As Jess Taylor’s trippy cover suggests, this third chapter of the four-part series Our Final Halloween, currently funding on Kickstarter, sees a number of months go by. The Deadworlder threat from the first issue bides its time over the summer of 1985 while looming large over the young heroes.
The first issue of Our Final Halloween was released digitally on Halloween 2018 via Kickstarter – it was an event comic, all set on the one night of October 31st 1984. The remaining three-issue story that grew from the then one-shot is the aftermath of that night. While issue #2 saw the immediate fallout, the third issue fills the gap of the next summer, all leading towards a finale set a year after the first.
The opening pages of issue #3 see a big turn in the direction of the overall story. This twist is definitely a surprise after the set-up at the end of #2, but it nonetheless keeps with the same momentum and reinforces the ever-present threat of the Deadworlders. I’m keeping cryptic, we won’t spoil it here, but its moments like this in #3 that raise the stakes heading into the story’s conclusion.

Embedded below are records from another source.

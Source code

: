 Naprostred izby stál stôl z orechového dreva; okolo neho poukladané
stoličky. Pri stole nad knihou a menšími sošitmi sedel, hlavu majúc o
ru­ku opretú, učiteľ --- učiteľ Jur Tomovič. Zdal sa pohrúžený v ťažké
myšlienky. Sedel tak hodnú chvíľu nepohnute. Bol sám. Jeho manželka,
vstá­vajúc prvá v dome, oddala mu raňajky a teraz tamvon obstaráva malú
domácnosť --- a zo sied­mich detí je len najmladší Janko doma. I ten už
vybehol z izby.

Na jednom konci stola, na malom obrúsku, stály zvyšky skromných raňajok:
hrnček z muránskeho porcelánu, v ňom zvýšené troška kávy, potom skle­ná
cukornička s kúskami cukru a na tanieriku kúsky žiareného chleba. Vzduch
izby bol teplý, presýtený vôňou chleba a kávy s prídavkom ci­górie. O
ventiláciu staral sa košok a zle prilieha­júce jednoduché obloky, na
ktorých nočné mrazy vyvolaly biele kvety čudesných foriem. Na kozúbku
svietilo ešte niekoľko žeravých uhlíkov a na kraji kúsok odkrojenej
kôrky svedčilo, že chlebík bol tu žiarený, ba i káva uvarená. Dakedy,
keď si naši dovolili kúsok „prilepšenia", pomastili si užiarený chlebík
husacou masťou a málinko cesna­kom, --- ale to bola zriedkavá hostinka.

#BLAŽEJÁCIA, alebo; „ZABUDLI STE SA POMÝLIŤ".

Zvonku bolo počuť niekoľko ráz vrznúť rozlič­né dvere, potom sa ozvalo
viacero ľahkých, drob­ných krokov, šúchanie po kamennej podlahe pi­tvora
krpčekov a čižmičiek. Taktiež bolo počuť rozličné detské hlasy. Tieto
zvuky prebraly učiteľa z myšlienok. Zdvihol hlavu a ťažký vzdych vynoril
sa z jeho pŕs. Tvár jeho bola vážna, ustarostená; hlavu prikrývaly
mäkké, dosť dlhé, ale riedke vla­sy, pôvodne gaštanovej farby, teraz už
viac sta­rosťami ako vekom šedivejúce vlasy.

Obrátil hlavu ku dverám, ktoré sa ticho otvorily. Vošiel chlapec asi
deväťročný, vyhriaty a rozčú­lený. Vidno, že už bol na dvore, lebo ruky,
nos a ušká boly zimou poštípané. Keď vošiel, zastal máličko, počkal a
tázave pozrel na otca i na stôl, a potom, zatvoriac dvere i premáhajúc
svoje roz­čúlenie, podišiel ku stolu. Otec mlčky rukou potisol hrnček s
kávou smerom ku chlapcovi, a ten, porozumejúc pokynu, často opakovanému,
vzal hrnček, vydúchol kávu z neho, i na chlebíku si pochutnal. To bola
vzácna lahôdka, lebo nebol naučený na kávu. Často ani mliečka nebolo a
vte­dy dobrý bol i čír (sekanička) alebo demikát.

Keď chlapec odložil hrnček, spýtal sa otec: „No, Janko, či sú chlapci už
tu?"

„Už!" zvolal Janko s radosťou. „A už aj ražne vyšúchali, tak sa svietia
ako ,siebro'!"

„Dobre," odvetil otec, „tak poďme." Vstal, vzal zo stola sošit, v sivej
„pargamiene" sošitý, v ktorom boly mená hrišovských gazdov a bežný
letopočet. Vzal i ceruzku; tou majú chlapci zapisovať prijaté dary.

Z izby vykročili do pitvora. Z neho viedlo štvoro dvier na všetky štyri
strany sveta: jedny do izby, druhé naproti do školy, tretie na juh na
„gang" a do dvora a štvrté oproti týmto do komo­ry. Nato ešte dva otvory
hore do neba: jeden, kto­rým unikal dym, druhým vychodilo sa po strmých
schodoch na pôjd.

To that end, a lot of the space in #3 is also spent properly introducing us to the heroes of the story, the heroes who we’ve known since the start. Kayla, Tark, Alexis and David: through the first two issues, the reader has only really seen each character in the midst of an immediate threat: chased by a demon, covered in blood, in a haunted house. Now in the story, months of time have passed, so these characters can let their guards down again and further reveal themselves as an old group of friends. This rapport was already established throughout the last two stories, but it takes centre stage when the group are no longer fighting or running for their lives.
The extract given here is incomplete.